The Gambia filed a lawsuit in November 2019 with the International Court of Justice – the United Nations’ highest court – for atrocities committed against the Rohingya by Myanmar.
The proceedings of the case began today in the presence of Myanmar’s State Counsellor Aung San Suu Kyi.
“We commend The Gambia for taking this step to hold Myanmar responsible for the genocide against the Rohingya and for advancing justice for the victims of these crimes,” the statement said.
Just days after the International Court of Justice complaint was lodged, the International Criminal Court announced that it will be investigating crimes committed against the Rohingya.

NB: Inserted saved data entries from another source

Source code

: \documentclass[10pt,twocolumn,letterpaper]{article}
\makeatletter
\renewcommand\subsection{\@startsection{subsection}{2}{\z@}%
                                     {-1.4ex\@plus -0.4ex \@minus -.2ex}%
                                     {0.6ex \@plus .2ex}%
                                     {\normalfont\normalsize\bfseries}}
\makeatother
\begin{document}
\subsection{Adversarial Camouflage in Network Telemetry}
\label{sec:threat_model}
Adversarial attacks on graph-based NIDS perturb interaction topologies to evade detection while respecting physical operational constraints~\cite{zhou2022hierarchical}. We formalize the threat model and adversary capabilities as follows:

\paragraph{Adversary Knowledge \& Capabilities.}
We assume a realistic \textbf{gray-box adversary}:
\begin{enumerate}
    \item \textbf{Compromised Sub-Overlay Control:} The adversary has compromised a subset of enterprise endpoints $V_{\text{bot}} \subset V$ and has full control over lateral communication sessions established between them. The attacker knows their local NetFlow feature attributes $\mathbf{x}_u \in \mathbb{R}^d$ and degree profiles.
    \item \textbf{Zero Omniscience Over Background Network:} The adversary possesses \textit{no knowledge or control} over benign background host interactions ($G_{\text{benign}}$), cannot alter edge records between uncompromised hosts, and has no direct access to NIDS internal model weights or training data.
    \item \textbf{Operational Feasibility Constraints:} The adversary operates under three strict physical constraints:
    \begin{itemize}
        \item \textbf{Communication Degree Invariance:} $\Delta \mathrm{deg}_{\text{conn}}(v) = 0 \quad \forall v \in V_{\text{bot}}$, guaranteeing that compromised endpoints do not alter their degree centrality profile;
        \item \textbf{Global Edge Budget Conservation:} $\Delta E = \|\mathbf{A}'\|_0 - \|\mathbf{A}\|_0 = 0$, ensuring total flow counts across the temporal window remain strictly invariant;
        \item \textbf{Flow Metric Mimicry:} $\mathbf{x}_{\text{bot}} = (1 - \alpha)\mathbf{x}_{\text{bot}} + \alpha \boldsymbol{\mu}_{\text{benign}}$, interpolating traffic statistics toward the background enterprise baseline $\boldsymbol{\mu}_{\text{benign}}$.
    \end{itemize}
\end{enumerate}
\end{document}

The Rohingya, a Muslim and ethnic minority in Myanmar’s Rakhine State, have suffered decades of systematic discrimination with the government of Myanmar not even recognising them as citizen.
In 2017, Myanmar’s military, police and local militia burned Rohingya villages, systematically shot and killed Rohingya and committed acts of sexual violence and rape – used as a weapon of war – against women and girls.
Since August 2017, Bangladesh has received close to 700,000 Rohingya refugees with now close to one million Rohingya living in refugee camps in Bangladesh.
Many fear repatriation as there is no guarantee for their safety if returned to Myanmar.
“As people of peace, we urge Aung San Suu Kyi to address the systematic discrimination of the Rohingya in Rakhine State, and ensure the Rohingya’s right to nationality, land ownership, freedom of movement and other fundamental rights,” they said.
“We also urge her to exercise her personal and moral responsibility towards the Rohingya and acknowledge and condemn the genocide committed under her watch.”
Aung San Suu Kyi must be held criminally accountable, along with her army commanders, for crimes committed, the statement said.
The signatories to the statement include Shirin Ebadi, Nobel Peace Laureate (2003) – Iran: Leymah Gbowee, Nobel Peace Laureate (2011) – Liberia; Tawakkol Karman, Nobel Peace Laureate (2011) – Yemen; Mairead Maguire, Nobel Peace Laureate, (1976) – Northern Ireland; Rigoberta Menchú Tum, Nobel Peace Laureate (1992) – Guatemala; Jody Williams, Nobel Peace Laureate (1997) – USA; Kailash Satyarthi, Nobel Peace Laureate (2014) – India and Muhammad Yunus, Nobel Peace Laureate (2006) — Bangladesh.
Three of the Nobel Peace laureates visited refugees in the Cox’s Bazar in Bangladesh in February 2018 where they listened to the stories of over 100 Rohingya women.